Report every line of the entries that contains the word "equals".

Content starts

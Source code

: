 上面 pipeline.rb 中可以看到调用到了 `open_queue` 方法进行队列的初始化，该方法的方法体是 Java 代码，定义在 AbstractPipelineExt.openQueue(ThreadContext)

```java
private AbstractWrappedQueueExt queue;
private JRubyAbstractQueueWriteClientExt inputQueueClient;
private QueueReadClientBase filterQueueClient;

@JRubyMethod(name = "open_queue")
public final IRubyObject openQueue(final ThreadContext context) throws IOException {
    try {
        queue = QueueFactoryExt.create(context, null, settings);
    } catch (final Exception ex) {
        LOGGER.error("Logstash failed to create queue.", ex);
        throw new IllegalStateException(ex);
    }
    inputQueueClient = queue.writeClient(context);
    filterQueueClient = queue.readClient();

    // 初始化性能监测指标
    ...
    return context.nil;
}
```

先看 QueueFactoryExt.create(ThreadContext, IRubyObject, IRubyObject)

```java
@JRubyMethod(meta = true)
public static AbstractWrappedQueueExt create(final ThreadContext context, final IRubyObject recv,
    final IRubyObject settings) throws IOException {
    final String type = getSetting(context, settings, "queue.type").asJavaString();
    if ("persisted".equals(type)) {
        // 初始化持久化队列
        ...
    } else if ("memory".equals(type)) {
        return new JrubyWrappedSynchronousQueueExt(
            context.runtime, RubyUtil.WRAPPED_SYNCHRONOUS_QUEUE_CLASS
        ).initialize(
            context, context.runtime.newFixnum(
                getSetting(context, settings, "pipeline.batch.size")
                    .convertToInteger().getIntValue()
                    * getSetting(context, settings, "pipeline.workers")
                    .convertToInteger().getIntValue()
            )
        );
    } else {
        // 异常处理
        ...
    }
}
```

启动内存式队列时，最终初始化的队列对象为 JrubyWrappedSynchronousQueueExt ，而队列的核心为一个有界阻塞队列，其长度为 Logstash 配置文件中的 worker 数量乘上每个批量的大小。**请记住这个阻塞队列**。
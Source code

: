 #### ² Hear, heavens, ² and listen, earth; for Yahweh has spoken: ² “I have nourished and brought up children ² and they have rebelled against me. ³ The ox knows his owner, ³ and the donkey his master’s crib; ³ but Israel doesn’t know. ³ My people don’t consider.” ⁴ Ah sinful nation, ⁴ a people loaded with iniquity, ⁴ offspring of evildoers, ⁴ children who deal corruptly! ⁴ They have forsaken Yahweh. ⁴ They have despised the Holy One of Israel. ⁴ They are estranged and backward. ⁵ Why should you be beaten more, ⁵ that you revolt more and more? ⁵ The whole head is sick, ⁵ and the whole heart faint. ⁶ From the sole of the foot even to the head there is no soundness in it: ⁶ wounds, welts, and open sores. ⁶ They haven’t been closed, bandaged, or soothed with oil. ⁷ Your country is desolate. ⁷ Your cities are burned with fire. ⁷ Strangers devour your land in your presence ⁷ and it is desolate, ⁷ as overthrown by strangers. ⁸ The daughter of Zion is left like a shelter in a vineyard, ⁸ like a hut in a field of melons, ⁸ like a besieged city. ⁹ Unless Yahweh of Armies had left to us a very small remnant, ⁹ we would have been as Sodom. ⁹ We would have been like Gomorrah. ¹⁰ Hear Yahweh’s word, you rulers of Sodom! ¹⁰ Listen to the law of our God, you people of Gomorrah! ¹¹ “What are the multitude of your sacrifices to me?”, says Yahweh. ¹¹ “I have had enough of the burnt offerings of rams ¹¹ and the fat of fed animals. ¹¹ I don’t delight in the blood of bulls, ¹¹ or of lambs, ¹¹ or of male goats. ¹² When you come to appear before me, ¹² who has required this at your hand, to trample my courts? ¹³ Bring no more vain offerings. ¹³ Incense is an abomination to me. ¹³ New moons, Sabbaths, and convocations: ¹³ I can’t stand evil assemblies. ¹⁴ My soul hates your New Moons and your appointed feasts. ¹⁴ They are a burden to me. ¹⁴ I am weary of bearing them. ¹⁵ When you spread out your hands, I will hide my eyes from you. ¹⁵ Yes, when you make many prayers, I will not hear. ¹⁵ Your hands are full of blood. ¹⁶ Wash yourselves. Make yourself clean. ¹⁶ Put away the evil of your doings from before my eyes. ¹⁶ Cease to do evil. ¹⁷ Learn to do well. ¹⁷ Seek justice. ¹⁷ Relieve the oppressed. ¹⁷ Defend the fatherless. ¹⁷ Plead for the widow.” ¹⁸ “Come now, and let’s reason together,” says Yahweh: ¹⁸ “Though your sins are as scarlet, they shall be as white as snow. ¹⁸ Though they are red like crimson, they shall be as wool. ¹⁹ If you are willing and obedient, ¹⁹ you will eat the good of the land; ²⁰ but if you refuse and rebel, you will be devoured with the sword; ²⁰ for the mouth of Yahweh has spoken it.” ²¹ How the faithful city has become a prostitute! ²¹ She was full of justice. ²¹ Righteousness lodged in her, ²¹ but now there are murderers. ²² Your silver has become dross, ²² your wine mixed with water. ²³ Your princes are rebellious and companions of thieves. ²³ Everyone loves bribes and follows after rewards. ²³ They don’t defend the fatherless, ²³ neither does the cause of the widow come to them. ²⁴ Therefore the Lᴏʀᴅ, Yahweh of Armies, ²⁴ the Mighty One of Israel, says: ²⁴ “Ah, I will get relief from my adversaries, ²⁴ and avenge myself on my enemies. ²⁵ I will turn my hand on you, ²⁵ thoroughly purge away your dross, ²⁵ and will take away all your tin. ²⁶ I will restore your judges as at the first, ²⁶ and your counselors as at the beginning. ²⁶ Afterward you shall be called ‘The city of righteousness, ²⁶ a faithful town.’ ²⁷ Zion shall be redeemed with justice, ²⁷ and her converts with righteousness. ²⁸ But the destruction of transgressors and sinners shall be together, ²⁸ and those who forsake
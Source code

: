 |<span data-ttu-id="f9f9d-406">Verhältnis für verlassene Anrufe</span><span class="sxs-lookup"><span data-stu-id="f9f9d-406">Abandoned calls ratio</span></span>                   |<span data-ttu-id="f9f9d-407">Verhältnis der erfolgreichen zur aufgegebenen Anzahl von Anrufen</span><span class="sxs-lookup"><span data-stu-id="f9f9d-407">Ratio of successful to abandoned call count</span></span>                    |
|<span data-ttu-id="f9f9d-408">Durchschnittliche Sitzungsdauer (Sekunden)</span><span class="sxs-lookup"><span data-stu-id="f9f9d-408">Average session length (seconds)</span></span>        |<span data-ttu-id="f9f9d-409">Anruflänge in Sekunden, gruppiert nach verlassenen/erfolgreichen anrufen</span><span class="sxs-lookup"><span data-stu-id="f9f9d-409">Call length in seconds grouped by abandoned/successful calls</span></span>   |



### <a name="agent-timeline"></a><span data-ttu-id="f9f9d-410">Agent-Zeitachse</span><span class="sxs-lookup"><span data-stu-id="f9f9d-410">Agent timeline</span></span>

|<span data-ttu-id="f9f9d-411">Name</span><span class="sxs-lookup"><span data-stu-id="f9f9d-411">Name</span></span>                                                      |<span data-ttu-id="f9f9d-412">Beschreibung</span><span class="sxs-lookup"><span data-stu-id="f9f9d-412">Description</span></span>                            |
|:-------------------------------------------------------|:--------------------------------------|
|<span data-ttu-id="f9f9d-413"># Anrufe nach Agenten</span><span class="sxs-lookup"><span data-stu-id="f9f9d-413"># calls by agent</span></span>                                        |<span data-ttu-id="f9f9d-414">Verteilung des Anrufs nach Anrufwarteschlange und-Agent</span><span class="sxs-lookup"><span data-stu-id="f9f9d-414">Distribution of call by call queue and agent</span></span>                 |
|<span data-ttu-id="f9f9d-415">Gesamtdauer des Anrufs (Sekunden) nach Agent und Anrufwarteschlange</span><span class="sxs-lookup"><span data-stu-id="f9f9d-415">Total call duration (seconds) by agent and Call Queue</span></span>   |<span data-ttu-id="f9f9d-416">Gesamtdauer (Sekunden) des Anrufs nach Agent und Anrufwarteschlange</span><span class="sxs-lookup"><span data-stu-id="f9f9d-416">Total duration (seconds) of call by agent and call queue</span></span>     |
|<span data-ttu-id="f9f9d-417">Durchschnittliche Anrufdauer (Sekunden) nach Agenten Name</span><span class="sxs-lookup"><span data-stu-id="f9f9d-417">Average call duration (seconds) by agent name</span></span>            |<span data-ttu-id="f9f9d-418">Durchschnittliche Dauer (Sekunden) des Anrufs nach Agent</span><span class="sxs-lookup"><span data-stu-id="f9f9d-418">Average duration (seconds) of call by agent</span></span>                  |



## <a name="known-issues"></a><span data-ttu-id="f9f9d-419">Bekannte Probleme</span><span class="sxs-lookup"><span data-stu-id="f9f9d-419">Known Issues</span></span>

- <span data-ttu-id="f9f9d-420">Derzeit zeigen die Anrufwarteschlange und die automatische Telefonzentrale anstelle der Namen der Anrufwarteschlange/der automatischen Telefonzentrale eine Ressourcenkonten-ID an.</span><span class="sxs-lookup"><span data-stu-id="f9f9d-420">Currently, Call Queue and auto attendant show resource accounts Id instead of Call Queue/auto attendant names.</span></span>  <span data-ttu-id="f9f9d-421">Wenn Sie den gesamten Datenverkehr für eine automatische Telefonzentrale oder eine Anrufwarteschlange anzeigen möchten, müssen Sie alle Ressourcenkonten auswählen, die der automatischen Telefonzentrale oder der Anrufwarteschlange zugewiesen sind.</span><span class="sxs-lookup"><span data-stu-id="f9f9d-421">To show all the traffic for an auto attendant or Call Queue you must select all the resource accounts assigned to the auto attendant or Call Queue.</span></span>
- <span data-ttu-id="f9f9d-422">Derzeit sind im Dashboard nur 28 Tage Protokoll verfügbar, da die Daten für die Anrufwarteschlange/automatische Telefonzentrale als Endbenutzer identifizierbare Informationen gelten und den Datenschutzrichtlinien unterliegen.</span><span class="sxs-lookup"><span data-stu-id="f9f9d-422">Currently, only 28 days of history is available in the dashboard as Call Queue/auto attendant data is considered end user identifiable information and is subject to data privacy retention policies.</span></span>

Content ends

## OUTPUT FOR THIS EXERCISE
    if ("persisted".equals(type)) {
    } else if ("memory".equals(type)) {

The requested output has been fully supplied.